Autistic Man’s Near-Death Experience Inspires New Anti-Bullying Law


New Jersey Governor Chris Christie signed a bill into law on Monday that has prison terms up to 10 years for people who endanger the welfare of those with developmental disabilities, reports Asbury Park Press (APP).

Senators Steve Sweeney and Robert Singer proposed the law after they heard the story of Parker Drake, who was allegedly bullied by two acquaintances last year. Drake, who has autism, jumped off a jetty into the Atlantic Ocean on Feb. 26, 2015, and Nicholas Formica and Christopher Tilton, who reportedly bribed and encouraged him, took videos of the incident and allegedly posted them on social media, NJ.com reported.

In an interview with APP prior to the passing of the legislation, Drake stated, “I didn’t really think I was going to make it,” adding that he had no idea he was going to be jumping into the cold water — or filmed. “I would like for them to be prosecuted, and I would like for there to be better laws to protect disabled people,” he said.

Per the new law, it’s now a second-degree crime to “create a substantial risk of death for someone with a developmental disability.” The crime is punishable by five to 10 years in prison or a fine up to $150,000, or both. Legislation for lesser offenses is also now in place.

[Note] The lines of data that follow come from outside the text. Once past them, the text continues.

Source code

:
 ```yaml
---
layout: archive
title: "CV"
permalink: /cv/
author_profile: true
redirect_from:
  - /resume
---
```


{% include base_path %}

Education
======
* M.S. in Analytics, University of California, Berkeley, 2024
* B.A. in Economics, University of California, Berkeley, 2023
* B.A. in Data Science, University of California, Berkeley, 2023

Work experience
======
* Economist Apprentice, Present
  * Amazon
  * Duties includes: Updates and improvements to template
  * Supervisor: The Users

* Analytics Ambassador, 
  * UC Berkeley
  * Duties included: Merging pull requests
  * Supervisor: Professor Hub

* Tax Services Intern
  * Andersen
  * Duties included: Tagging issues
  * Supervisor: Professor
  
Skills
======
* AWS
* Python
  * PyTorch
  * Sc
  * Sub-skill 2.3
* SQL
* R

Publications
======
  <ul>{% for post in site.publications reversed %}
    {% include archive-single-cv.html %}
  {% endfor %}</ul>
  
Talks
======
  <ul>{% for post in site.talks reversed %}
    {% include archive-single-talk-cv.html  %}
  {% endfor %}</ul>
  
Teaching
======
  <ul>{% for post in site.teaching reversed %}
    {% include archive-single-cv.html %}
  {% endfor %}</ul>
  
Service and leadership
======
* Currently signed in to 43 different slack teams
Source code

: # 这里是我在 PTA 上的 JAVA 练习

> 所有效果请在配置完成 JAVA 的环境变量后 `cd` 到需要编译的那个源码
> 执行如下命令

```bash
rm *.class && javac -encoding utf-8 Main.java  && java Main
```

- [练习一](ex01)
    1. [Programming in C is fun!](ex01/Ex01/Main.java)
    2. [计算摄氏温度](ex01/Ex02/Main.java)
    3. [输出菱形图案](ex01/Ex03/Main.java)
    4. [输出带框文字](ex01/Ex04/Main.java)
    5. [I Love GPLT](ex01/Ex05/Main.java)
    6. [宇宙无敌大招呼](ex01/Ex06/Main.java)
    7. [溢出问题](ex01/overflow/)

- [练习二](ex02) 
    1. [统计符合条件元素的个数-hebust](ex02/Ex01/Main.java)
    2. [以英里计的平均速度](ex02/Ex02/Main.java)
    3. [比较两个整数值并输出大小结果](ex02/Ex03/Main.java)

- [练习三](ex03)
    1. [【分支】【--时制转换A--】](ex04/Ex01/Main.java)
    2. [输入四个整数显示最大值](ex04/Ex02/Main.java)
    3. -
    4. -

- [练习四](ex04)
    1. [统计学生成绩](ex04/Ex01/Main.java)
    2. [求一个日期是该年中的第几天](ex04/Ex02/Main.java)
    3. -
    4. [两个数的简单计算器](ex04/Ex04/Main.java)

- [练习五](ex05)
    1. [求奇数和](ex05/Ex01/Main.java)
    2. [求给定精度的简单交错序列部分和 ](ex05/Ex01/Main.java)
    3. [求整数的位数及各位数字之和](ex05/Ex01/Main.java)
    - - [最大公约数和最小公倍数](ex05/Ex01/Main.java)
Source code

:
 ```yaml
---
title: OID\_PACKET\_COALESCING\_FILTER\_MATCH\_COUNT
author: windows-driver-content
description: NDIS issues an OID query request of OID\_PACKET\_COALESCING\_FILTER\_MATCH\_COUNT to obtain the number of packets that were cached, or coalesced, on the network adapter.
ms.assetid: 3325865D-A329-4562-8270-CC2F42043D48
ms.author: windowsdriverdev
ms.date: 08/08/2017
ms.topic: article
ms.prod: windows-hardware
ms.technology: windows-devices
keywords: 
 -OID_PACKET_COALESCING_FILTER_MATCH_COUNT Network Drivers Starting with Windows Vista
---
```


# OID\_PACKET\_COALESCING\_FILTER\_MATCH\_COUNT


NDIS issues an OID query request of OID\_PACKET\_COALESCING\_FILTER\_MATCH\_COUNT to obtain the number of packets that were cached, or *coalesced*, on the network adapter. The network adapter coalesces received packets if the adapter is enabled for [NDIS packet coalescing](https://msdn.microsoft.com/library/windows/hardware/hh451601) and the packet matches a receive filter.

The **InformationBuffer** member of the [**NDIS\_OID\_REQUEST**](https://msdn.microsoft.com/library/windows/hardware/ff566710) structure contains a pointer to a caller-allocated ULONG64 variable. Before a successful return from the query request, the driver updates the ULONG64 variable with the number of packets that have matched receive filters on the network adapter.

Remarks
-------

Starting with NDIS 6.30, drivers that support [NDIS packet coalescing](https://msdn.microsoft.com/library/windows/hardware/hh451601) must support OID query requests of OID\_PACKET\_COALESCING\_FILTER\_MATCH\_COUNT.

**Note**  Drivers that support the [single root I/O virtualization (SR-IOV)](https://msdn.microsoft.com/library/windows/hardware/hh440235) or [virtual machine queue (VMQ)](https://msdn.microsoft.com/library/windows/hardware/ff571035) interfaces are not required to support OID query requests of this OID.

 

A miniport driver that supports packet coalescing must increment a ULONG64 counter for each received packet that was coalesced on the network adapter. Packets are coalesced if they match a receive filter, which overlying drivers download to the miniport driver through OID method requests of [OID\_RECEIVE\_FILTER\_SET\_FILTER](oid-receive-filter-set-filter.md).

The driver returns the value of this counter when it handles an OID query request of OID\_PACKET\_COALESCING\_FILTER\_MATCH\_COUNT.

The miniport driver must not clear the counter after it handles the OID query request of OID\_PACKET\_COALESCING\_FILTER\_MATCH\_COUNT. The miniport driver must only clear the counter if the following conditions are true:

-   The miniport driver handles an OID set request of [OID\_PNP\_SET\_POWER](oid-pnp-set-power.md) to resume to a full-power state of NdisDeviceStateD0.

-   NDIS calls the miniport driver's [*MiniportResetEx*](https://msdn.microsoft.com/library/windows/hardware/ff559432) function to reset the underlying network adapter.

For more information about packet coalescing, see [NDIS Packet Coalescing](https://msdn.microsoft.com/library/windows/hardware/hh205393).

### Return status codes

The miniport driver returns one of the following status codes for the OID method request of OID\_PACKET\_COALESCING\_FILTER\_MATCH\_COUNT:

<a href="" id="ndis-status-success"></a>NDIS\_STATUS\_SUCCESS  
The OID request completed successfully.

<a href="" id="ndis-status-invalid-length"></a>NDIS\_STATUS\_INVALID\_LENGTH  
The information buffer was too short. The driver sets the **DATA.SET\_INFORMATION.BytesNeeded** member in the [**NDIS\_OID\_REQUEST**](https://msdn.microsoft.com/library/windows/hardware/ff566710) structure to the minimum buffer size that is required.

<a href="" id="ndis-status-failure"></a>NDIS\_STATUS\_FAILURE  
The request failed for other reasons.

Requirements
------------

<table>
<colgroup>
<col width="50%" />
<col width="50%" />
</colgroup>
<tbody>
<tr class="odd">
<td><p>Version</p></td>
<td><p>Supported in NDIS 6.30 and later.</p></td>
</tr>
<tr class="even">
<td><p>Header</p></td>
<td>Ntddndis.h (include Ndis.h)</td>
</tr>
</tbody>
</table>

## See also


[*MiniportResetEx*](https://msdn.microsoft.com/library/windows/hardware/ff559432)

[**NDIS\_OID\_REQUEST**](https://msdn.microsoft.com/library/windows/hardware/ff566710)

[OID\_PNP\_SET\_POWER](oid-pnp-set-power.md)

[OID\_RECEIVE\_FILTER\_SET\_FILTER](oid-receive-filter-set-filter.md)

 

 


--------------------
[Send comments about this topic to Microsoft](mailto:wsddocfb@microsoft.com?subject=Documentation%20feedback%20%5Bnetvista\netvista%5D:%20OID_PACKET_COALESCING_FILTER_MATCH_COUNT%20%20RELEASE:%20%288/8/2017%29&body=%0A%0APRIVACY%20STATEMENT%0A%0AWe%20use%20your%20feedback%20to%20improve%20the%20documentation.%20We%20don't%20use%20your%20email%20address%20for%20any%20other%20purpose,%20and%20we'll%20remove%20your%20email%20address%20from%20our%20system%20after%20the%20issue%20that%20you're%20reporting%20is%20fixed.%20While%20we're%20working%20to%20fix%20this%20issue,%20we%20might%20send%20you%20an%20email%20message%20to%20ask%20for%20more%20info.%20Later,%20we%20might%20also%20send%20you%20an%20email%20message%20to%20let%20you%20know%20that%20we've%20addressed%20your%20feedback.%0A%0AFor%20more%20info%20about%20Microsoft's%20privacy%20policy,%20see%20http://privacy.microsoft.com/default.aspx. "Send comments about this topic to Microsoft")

“These added protections should send a clear message that this type of bullying and dangerous acts against those with developmental disabilities won’t be tolerated in New Jersey and that those who do so will be held accountable,” Senator Singer told APP.

In 2014 the Centers for Disease Control (CDC) released a report showing 1 in 68 children nationally has an autism spectrum disorder, but in New Jersey that rate was 1 in 45 children, and 1 in 28 boys. Autism New Jersey cited that number as the highest in the nation.

Dr. Suzanne Buchanan, Executive Director of Autism New Jersey, expressed her gratitude towards the lawmakers and explained to The Mighty what we can do to continue making the community a safer place.

“While the law will hopefully offer greater protection for our most vulnerable citizens, we must continue our proactive efforts of raising awareness to help build communities that embrace and accept individuals with autism,” Buchanan said. “Whether it be via character building, awareness campaigns or disability support programs, children and adults alike will have a greater understanding and sensitivity for the disability community. These qualities will hopefully reduce episodes of harm and increase meaningful inclusion for individuals with autism.”